> About this exercise
Go through the entries below and count the lines holding the word "pattern". Reply with only the number, please.

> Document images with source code
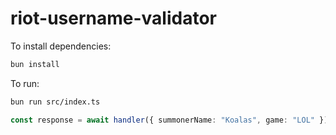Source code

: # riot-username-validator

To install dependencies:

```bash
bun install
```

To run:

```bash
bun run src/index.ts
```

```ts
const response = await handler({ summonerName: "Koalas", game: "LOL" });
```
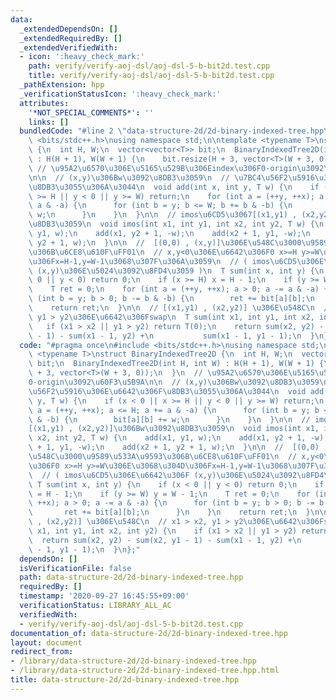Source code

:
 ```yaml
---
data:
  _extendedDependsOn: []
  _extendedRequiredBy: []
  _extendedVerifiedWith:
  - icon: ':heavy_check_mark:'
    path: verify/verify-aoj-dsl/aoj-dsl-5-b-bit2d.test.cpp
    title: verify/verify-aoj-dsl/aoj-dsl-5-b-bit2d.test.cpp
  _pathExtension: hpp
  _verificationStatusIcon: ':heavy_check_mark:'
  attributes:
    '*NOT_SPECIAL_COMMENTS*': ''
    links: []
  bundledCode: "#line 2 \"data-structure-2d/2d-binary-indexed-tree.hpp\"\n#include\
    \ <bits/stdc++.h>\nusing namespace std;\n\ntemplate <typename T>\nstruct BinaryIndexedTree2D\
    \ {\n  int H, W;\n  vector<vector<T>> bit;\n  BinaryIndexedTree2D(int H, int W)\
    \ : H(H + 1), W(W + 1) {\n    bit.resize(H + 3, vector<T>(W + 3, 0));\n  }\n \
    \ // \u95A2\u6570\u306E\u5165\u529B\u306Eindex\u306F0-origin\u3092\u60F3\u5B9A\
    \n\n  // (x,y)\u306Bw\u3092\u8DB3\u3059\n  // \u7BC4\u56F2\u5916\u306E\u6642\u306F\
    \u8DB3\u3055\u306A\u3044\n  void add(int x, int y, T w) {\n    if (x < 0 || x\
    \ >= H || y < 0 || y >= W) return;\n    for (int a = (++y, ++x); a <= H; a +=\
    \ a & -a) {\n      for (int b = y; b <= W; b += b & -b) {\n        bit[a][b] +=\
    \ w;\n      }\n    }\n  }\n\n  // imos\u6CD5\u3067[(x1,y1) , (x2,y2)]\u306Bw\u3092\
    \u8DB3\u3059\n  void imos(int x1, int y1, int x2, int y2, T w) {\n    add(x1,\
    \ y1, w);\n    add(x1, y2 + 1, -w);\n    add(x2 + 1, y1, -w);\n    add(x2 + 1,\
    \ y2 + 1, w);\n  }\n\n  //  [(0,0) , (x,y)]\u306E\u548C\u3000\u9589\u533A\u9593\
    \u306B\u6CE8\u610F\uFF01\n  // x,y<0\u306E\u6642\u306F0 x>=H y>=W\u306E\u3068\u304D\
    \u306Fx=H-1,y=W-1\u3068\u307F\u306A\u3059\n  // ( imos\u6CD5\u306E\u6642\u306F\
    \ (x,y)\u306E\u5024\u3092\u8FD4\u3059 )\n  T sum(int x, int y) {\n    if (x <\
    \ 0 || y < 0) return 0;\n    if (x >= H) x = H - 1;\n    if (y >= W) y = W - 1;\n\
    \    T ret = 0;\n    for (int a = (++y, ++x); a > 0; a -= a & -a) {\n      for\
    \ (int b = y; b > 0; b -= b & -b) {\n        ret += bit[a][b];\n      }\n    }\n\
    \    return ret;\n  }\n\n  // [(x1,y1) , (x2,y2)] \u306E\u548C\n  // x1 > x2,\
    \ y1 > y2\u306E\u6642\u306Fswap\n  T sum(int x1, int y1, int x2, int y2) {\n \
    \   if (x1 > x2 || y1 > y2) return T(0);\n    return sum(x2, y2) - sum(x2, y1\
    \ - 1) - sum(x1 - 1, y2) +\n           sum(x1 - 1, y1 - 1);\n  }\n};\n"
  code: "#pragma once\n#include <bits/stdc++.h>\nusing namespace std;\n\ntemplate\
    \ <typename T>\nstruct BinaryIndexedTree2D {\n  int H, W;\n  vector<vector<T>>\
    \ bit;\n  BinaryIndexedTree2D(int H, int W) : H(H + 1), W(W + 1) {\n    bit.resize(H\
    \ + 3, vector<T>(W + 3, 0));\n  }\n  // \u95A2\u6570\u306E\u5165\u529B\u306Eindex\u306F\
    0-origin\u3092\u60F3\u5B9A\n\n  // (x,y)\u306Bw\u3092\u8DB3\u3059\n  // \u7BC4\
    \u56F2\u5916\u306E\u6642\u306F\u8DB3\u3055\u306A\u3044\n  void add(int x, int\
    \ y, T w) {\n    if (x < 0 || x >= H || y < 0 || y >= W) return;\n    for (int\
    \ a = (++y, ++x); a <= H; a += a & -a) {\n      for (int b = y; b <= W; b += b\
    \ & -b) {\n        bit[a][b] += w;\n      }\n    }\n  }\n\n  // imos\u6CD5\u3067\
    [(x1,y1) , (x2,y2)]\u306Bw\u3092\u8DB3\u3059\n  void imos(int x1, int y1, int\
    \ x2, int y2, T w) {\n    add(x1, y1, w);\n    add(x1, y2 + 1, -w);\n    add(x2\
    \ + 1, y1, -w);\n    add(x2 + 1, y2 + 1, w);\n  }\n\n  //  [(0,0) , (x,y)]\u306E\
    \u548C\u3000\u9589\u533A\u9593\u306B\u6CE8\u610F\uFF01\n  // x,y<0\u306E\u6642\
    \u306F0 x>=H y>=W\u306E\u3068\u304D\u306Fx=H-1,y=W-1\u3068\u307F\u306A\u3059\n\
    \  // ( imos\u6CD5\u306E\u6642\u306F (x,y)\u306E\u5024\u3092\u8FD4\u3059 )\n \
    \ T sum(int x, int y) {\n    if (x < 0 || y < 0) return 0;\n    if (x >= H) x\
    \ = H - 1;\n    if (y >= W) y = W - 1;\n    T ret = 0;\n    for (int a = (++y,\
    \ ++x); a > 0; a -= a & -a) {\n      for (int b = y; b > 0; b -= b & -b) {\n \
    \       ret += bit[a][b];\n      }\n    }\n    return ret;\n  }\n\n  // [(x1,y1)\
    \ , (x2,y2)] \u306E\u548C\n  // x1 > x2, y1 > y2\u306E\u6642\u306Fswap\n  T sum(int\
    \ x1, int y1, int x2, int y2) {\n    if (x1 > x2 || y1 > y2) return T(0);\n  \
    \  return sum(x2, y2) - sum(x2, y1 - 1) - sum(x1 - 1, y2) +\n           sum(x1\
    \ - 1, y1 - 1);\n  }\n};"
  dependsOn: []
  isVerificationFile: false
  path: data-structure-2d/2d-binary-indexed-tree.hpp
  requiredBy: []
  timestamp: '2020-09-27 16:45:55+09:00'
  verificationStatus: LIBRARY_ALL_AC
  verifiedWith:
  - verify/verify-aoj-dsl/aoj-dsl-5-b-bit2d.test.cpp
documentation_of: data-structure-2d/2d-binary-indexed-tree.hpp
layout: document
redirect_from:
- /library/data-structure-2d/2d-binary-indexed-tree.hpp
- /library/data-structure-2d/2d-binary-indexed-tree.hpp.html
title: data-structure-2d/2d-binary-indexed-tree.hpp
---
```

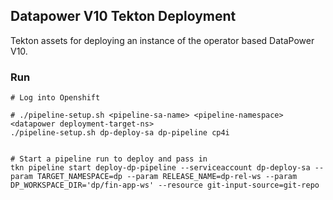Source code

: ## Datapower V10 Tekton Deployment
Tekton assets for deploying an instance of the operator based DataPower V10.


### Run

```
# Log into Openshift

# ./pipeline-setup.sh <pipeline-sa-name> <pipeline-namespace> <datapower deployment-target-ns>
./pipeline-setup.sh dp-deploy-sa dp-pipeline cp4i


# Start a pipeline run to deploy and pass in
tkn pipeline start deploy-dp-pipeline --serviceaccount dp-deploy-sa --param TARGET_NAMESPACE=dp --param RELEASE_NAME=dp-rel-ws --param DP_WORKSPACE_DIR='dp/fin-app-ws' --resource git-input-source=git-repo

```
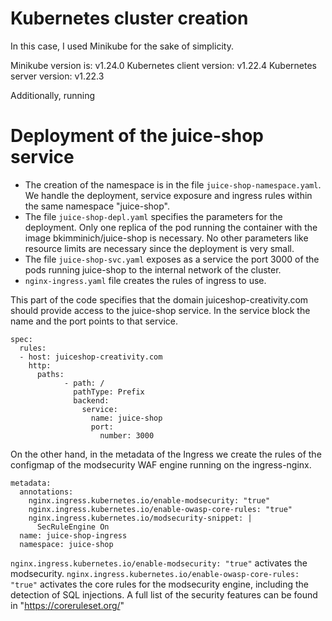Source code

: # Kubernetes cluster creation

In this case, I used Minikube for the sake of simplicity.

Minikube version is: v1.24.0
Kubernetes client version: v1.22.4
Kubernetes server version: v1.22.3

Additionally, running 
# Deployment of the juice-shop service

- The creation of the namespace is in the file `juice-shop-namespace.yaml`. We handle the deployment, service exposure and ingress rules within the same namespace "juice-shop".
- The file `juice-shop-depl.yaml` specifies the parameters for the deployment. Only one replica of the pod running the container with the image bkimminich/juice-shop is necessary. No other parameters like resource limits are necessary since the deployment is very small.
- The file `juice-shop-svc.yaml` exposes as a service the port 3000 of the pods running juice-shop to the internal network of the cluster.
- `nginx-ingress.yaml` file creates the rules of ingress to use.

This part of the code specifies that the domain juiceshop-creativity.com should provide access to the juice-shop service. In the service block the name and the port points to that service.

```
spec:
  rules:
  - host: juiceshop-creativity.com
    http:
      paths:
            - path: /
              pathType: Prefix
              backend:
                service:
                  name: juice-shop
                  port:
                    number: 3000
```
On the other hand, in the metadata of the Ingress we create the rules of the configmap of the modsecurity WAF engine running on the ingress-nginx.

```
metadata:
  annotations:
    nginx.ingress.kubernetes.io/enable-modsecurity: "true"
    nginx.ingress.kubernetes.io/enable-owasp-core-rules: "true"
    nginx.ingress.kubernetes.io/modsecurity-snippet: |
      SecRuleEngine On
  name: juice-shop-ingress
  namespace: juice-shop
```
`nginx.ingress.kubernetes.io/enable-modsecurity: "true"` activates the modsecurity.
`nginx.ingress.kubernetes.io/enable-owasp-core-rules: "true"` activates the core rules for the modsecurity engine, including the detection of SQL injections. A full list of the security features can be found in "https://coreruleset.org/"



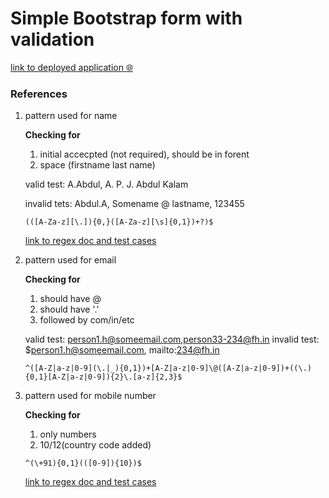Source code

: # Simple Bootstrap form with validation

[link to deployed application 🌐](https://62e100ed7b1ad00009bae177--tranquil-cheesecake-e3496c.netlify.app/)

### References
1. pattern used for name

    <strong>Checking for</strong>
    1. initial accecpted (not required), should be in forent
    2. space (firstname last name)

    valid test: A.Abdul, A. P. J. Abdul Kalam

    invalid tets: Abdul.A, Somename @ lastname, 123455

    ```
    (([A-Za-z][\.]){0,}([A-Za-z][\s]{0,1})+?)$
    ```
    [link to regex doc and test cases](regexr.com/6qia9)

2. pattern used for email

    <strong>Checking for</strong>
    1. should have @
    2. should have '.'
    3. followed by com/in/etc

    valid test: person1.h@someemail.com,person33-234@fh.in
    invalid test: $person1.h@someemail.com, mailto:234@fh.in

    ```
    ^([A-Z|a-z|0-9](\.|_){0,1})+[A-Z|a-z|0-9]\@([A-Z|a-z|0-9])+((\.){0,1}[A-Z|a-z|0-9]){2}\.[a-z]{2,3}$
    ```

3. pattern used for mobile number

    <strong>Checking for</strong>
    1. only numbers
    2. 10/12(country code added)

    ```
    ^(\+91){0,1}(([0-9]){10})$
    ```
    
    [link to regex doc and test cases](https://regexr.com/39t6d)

> Answer area
3